Evidence of an Upper Bound on the Masses of Planets and its Implications for Giant Planet Formation

TL;DR

This paper suggests an upper mass limit of around 10 Jupiter masses for planets formed via core accretion, implying more massive objects likely form through gravitational instability, impacting our understanding of giant planet formation.

Contribution

It identifies a mass threshold distinguishing core accretion from gravitational instability in planet formation, challenging existing models predicting larger maximum masses.

Findings

Objects <~4 M_Jup orbit metal-rich stars, indicating core accretion.

Objects >~10 M_Jup do not share this property, suggesting a different formation process.

Maximum mass for core accretion planets is less than 10 M_Jup.

Abstract

Celestial bodies with a mass of M ~ 10 M_Jup have been found orbiting nearby stars.
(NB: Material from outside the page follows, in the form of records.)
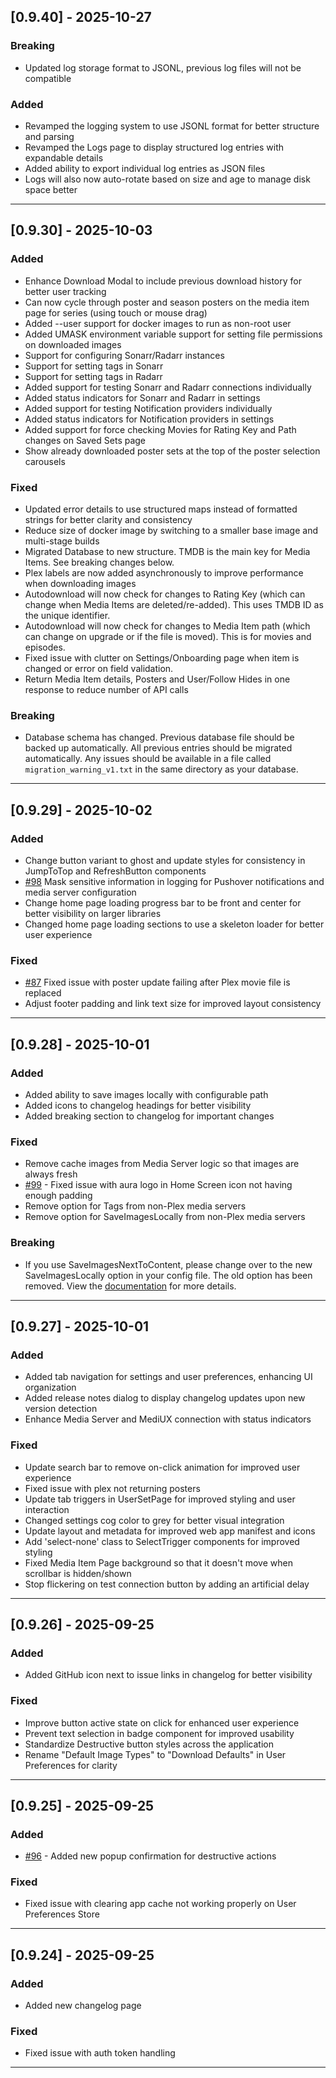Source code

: ## [0.9.40] - 2025-10-27

### Breaking

- Updated log storage format to JSONL, previous log files will not be compatible

### Added

- Revamped the logging system to use JSONL format for better structure and parsing
- Revamped the Logs page to display structured log entries with expandable details
- Added ability to export individual log entries as JSON files
- Logs will also now auto-rotate based on size and age to manage disk space better

---

## [0.9.30] - 2025-10-03

### Added

- Enhance Download Modal to include previous download history for better user tracking
- Can now cycle through poster and season posters on the media item page for series (using touch or mouse drag)
- Added --user support for docker images to run as non-root user
- Added UMASK environment variable support for setting file permissions on downloaded images
- Support for configuring Sonarr/Radarr instances
- Support for setting tags in Sonarr
- Support for setting tags in Radarr
- Added support for testing Sonarr and Radarr connections individually
- Added status indicators for Sonarr and Radarr in settings
- Added support for testing Notification providers individually
- Added status indicators for Notification providers in settings
- Added support for force checking Movies for Rating Key and Path changes on Saved Sets page
- Show already downloaded poster sets at the top of the poster selection carousels

### Fixed

- Updated error details to use structured maps instead of formatted strings for better clarity and consistency
- Reduce size of docker image by switching to a smaller base image and multi-stage builds
- Migrated Database to new structure. TMDB is the main key for Media Items. See breaking changes below.
- Plex labels are now added asynchronously to improve performance when downloading images
- Autodownload will now check for changes to Rating Key (which can change when Media Items are deleted/re-added). This uses TMDB ID as the unique identifier.
- Autodownload will now check for changes to Media Item path (which can change on upgrade or if the file is moved). This is for movies and episodes.
- Fixed issue with clutter on Settings/Onboarding page when item is changed or error on field validation.
- Return Media Item details, Posters and User/Follow Hides in one response to reduce number of API calls

### Breaking

- Database schema has changed. Previous database file should be backed up automatically. All previous entries should be migrated automatically. Any issues should be available in a file called
  `migration_warning_v1.txt` in the same directory as your database.

---

## [0.9.29] - 2025-10-02

### Added

- Change button variant to ghost and update styles for consistency in JumpToTop and RefreshButton components
- [#98](https://github.com/mediux-team/AURA/issues/98) Mask sensitive information in logging for Pushover notifications and media server configuration
- Change home page loading progress bar to be front and center for better visibility on larger libraries
- Changed home page loading sections to use a skeleton loader for better user experience

### Fixed

- [#87](https://github.com/mediux-team/AURA/issues/87) Fixed issue with poster update failing after Plex movie file is replaced
- Adjust footer padding and link text size for improved layout consistency

---

## [0.9.28] - 2025-10-01

### Added

- Added ability to save images locally with configurable path
- Added icons to changelog headings for better visibility
- Added breaking section to changelog for important changes

### Fixed

- Remove cache images from Media Server logic so that images are always fresh
- [#99](https://github.com/mediux-team/AURA/issues/99) - Fixed issue with aura logo in Home Screen icon not having enough padding
- Remove option for Tags from non-Plex media servers
- Remove option for SaveImagesLocally from non-Plex media servers

### Breaking

- If you use SaveImagesNextToContent, please change over to the new SaveImagesLocally option in your config file. The old option has been removed. View the [documentation](https://mediux-team.github.io/AURA/config#saveimageslocallyenabled) for more details.

---

## [0.9.27] - 2025-10-01

### Added

- Added tab navigation for settings and user preferences, enhancing UI organization
- Added release notes dialog to display changelog updates upon new version detection
- Enhance Media Server and MediUX connection with status indicators

### Fixed

- Update search bar to remove on-click animation for improved user experience
- Fixed issue with plex not returning posters
- Update tab triggers in UserSetPage for improved styling and user interaction
- Changed settings cog color to grey for better visual integration
- Update layout and metadata for improved web app manifest and icons
- Add 'select-none' class to SelectTrigger components for improved styling
- Fixed Media Item Page background so that it doesn't move when scrollbar is hidden/shown
- Stop flickering on test connection button by adding an artificial delay

---

## [0.9.26] - 2025-09-25

### Added

- Added GitHub icon next to issue links in changelog for better visibility

### Fixed

- Improve button active state on click for enhanced user experience
- Prevent text selection in badge component for improved usability
- Standardize Destructive button styles across the application
- Rename "Default Image Types" to "Download Defaults" in User Preferences for clarity

---

## [0.9.25] - 2025-09-25

### Added

- [#96](https://github.com/mediux-team/AURA/issues/96) - Added new popup confirmation for destructive actions

### Fixed

- Fixed issue with clearing app cache not working properly on User Preferences Store

---

## [0.9.24] - 2025-09-25

### Added

- Added new changelog page

### Fixed

- Fixed issue with auth token handling

---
It is unknown whether these objects formed like gas-giant planets through core accretion or like stars through gravitational instability. I show that objects with M <~ 4 M_Jup orbit metal-rich solar-type dwarf stars, a property associated with core accretion. Objects with M >~ 10 M_Jup do not share this property. This transition is coincident with a minimum in the occurrence rate of such objects, suggesting that the maximum mass of a celestial body formed through core accretion like a planet is less than 10 M_Jup. Consequently, objects with M >~ 10 M_Jup orbiting solar-type dwarf stars likely formed through gravitational instability and should not be thought of as planets. Theoretical models of giant planet formation in scaled minimum-mass solar nebula Shakura--Sunyaev disks with standard parameters tuned to produce giant planets predict a maximum mass nearly an order of magnitude larger. To prevent newly formed giant planets from growing larger than 10 M_Jup, protoplanetary disks must therefore be significantly less viscous or of lower mass than typically assumed during the runaway gas accretion stage of giant planet formation. Either effect would act to slow the Type I/II migration of planetary embryos/giant planets and promote their survival. These inferences are insensitive to the host star mass, planet formation location, or characteristic disk dissipation time.